The Language Police: How Pressure Groups Restrict What Students Learn

The Language Police

How Pressure Groups Restrict What Students Learn

2003 • 255 pages

This book started slow and I skimmed quite a bit of it at first but I really liked the last three chapters, particularly the chapter on English literature and the one on history. Just confirms my beliefs that most textbooks are crap and only likely to get worse. The book is over 10 years old now so some of the current issues are different but many are still the same, or just come in different guises.

Does this sound familiar to any student, teacher or parent? “Today's literature textbooks are a pot pourri of fiction, nonfiction, social commentary, graphics, special features, and pedagogical aids. Even when the selections are good, the texts are almost painful to read because of their visual clutter and sensory overload”. It certainly describes the new reading book and the science book adopted by Seminole County Public Schools for their elementary schools.

A few other great quotes:

“Great literature is not ‘relevant' because it echoes the students' race, gender, or social circumstances, but because it speaks directly to the reader across time and across cultures”.

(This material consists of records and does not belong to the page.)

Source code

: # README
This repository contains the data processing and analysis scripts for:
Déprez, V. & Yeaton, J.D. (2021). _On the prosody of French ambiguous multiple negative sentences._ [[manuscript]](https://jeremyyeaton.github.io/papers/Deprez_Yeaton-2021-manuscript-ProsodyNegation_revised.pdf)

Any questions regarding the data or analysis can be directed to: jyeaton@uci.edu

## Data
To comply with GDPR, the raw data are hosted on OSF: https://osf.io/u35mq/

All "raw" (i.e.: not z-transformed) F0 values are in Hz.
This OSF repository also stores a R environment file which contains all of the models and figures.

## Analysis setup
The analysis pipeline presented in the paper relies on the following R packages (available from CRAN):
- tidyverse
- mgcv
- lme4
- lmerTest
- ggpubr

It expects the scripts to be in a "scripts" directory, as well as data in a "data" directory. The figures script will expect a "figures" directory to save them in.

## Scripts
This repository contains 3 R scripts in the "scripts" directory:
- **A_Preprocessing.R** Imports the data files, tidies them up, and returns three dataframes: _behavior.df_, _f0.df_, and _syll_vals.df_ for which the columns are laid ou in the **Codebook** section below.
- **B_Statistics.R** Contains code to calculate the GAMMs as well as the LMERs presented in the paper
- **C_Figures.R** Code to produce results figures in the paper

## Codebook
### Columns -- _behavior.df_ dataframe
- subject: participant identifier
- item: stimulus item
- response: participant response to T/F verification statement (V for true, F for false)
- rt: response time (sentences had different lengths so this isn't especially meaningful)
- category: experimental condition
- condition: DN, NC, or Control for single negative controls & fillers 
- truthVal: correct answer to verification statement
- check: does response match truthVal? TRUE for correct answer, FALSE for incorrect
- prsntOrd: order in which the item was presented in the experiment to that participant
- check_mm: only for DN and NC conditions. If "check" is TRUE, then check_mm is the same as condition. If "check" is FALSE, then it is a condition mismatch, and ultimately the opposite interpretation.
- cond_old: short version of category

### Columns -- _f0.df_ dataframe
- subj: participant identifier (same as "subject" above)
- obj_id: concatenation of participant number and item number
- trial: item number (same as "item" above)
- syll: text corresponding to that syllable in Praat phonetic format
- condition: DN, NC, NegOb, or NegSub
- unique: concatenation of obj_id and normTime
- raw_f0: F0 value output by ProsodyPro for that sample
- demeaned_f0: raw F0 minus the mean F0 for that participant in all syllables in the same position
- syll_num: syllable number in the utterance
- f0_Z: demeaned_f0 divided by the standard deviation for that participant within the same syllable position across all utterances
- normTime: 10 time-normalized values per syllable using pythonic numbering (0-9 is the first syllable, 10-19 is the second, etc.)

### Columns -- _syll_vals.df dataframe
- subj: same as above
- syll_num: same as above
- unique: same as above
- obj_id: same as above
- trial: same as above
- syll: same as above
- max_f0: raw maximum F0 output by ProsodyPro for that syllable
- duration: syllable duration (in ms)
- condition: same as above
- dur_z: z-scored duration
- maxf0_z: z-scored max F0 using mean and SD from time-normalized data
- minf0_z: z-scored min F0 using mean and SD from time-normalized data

“The soul of historical research is debate, but that sense of uncertainty and contingency seldom find its way into text books”.

and finally “Intelligence and reason cannot be achieved merely by skill building and immersion in new technologies; elites have always known this and have always insisted on more for their children”. Are you listening our political masters? You are insisting that public school systems teach one way whilst ensuring that your own children are taught a better way. No, silly me, of course you are not listening.